Q2: If a linear model can explain a deep neural network, would it have been better and equivalent to use the linear model in place of the deep neural network?

This is a very smart question so if you have a linear model, you must stay with the linear model. This is something that I’m very much convinced that if you can learn a transparent model by scratch you have to stay with that.  Local explainers, are a good solution when globally, you are not capable of building a good surrogate (transparent) model.  There is interesting research, which is working on the long term goal of having good transparent models, possibly integrating symbolic and sub symbolic reasoning, but still very far away.  If the black box is very efficient because there are many features, so far is very difficult to have a transparent model built from scratch, that is equivalent to the black box.

Q3: Models like decision tree are unstable (the set of rules can change substantially upon minor changes in inputs) and have issues working with correlated inputs (select only one of them ignoring others). So, one may expect that there will be a lot of possible rule sets explaining the underlying black box model with the comparable accuracy. How do you solve these issues when using these models as surrogate ones to explain more complex models?

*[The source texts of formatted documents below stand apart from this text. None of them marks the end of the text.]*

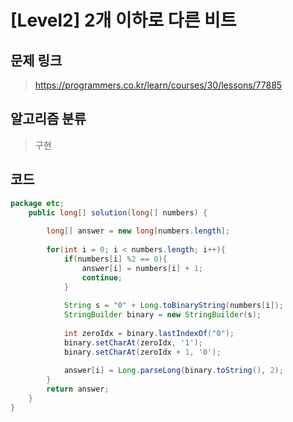 # [Level2] 2개 이하로 다른 비트
## 문제 링크
> https://programmers.co.kr/learn/courses/30/lessons/77885
## 알고리즘 분류
> 구현

## 코드
```java
package etc;
    public long[] solution(long[] numbers) {
		
        long[] answer = new long[numbers.length];
        
        for(int i = 0; i < numbers.length; i++){
            if(numbers[i] %2 == 0){
                answer[i] = numbers[i] + 1;
                continue;
            }
            
            String s = "0" + Long.toBinaryString(numbers[i]);
            StringBuilder binary = new StringBuilder(s);
            
            int zeroIdx = binary.lastIndexOf("0");
            binary.setCharAt(zeroIdx, '1');
            binary.setCharAt(zeroIdx + 1, '0');
            
            answer[i] = Long.parseLong(binary.toString(), 2);
        }
        return answer;
    }
}
```

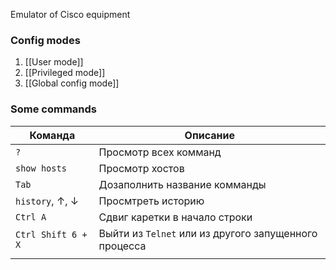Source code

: Emulator of Cisco equipment 

### Config modes
1) [[User mode]]
2) [[Privileged mode]]
3) [[Global config mode]]

### Some commands

| Команда                                 | Описание                                              |
| --------------------------------------- | ----------------------------------------------------- |
| ```?```                                 | Просмотр всех комманд                                 |
| ```show hosts```                        | Просмотр хостов                                       |
| ```Tab```                               | Дозаполнить название комманды                         |
| ```history```, $\uparrow$, $\downarrow$ | Просмтреть историю                                    |
| ```Ctrl A```                            | Сдвиг каретки в начало строки                         |
| `Ctrl Shift 6 + X`                      | Выйти из `Telnet` или из другого запущенного процесса |
|                                         |                                                       |
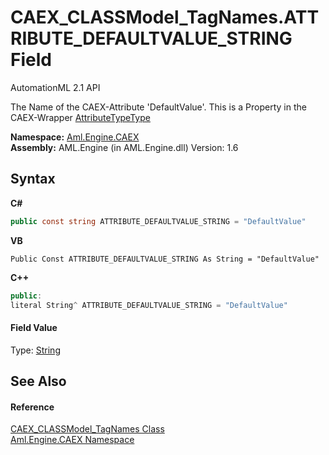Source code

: # CAEX_CLASSModel_TagNames.ATTRIBUTE_DEFAULTVALUE_STRING Field
AutomationML 2.1 API 

The Name of the CAEX-Attribute 'DefaultValue'. This is a Property in the CAEX-Wrapper <a href="T_Aml_Engine_CAEX_AttributeTypeType">AttributeTypeType</a>

**Namespace:**&nbsp;<a href="N_Aml_Engine_CAEX">Aml.Engine.CAEX</a><br />**Assembly:**&nbsp;AML.Engine (in AML.Engine.dll) Version: 1.6

## Syntax

**C#**<br />
``` C#
public const string ATTRIBUTE_DEFAULTVALUE_STRING = "DefaultValue"
```

**VB**<br />
``` VB
Public Const ATTRIBUTE_DEFAULTVALUE_STRING As String = "DefaultValue"
```

**C++**<br />
``` C++
public:
literal String^ ATTRIBUTE_DEFAULTVALUE_STRING = "DefaultValue"
```


#### Field Value
Type: <a href="https://docs.microsoft.com/dotnet/api/system.string" target="_parent" rel="noopener noreferrer">String</a>

## See Also


#### Reference
<a href="T_Aml_Engine_CAEX_CAEX_CLASSModel_TagNames">CAEX_CLASSModel_TagNames Class</a><br /><a href="N_Aml_Engine_CAEX">Aml.Engine.CAEX Namespace</a><br />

The set of rules can change substantially upon minor changes in the inputs.

Stability, fidelity, and faithfulness are important property for a local explainator. The way an explainator reconstructs the behaviour of the black box, includes some random step that may cause dramatic difference in generating explainations for multiple requests of same or similar instance. To avoid this, the design and implementation of the explainator itself needs to be very robust and stable with respect this specific issue.

Q4: As you have shown there are many different explanation models. How can we validate explanations from the models more rigorously and how do we know we can trust them with explaining new examples?

So, this is a very important line of research – validation. The validation part implies inventing, I say this word, inventing new methods for validating. Of course, I don’t want to be too negative. So, there are methods to validate the explanation terms of quality in several metrics and also the accuracy with respect the black box model. So, in this sense, the methods are quite well formulated. It’s much more difficult to evaluate the quality of the overall decision.